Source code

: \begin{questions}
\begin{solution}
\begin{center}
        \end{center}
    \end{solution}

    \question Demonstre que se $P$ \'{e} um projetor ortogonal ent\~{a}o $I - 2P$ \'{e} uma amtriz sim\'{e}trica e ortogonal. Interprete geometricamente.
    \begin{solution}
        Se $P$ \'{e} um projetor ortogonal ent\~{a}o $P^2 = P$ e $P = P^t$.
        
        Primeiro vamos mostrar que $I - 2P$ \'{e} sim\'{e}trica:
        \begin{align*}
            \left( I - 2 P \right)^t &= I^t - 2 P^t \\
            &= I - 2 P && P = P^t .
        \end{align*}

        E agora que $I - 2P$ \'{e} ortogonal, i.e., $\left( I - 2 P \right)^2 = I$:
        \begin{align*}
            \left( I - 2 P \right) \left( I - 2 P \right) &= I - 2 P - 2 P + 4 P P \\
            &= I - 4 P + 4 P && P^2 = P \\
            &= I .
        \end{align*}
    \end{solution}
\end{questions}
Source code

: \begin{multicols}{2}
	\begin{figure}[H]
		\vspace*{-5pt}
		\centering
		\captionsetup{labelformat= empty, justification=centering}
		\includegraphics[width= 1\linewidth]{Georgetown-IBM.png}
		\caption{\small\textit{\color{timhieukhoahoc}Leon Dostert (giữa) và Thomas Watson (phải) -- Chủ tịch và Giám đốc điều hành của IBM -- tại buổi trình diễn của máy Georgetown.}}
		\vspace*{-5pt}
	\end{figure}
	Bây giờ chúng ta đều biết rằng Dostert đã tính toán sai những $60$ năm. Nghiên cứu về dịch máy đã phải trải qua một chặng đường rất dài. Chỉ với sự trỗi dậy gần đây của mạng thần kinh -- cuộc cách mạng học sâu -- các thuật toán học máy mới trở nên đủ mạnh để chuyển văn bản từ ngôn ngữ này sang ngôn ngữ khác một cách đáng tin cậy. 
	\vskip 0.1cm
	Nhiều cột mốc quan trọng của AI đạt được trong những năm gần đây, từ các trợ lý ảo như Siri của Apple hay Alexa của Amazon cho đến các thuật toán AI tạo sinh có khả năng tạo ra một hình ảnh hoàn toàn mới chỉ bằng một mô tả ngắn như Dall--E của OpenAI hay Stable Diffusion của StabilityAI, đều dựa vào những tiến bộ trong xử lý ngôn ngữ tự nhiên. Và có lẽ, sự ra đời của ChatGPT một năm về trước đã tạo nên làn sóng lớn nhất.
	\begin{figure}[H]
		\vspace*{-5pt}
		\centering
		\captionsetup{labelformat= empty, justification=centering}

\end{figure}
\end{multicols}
•••
• **Task requirements**
Line by line, output the data precisely as shown above.

• **Answer to this exercise**
Source code

: \begin{questions}
\begin{solution}
\begin{center}
        \end{center}
    \end{solution}

    \question Demonstre que se $P$ \'{e} um projetor ortogonal ent\~{a}o $I - 2P$ \'{e} uma amtriz sim\'{e}trica e ortogonal. Interprete geometricamente.
    \begin{solution}
        Se $P$ \'{e} um projetor ortogonal ent\~{a}o $P^2 = P$ e $P = P^t$.
        
        Primeiro vamos mostrar que $I - 2P$ \'{e} sim\'{e}trica:
        \begin{align*}
            \left( I - 2 P \right)^t &= I^t - 2 P^t \\
            &= I - 2 P && P = P^t .
        \end{align*}

        E agora que $I - 2P$ \'{e} ortogonal, i.e., $\left( I - 2 P \right)^2 = I$:
        \begin{align*}
            \left( I - 2 P \right) \left( I - 2 P \right) &= I - 2 P - 2 P + 4 P P \\
            &= I - 4 P + 4 P && P^2 = P \\
            &= I .
        \end{align*}
    \end{solution}
\end{questions}
Source code

: \begin{multicols}{2}
	\begin{figure}[H]
		\vspace*{-5pt}
		\centering
		\captionsetup{labelformat= empty, justification=centering}
		\includegraphics[width= 1\linewidth]{Georgetown-IBM.png}
		\caption{\small\textit{\color{timhieukhoahoc}Leon Dostert (giữa) và Thomas Watson (phải) -- Chủ tịch và Giám đốc điều hành của IBM -- tại buổi trình diễn của máy Georgetown.}}
		\vspace*{-5pt}
	\end{figure}
	Bây giờ chúng ta đều biết rằng Dostert đã tính toán sai những $60$ năm. Nghiên cứu về dịch máy đã phải trải qua một chặng đường rất dài. Chỉ với sự trỗi dậy gần đây của mạng thần kinh -- cuộc cách mạng học sâu -- các thuật toán học máy mới trở nên đủ mạnh để chuyển văn bản từ ngôn ngữ này sang ngôn ngữ khác một cách đáng tin cậy. 
	\vskip 0.1cm
	Nhiều cột mốc quan trọng của AI đạt được trong những năm gần đây, từ các trợ lý ảo như Siri của Apple hay Alexa của Amazon cho đến các thuật toán AI tạo sinh có khả năng tạo ra một hình ảnh hoàn toàn mới chỉ bằng một mô tả ngắn như Dall--E của OpenAI hay Stable Diffusion của StabilityAI, đều dựa vào những tiến bộ trong xử lý ngôn ngữ tự nhiên. Và có lẽ, sự ra đời của ChatGPT một năm về trước đã tạo nên làn sóng lớn nhất.
	\begin{figure}[H]
		\vspace*{-5pt}
		\centering
		\captionsetup{labelformat= empty, justification=centering}

\end{figure}
\end{multicols}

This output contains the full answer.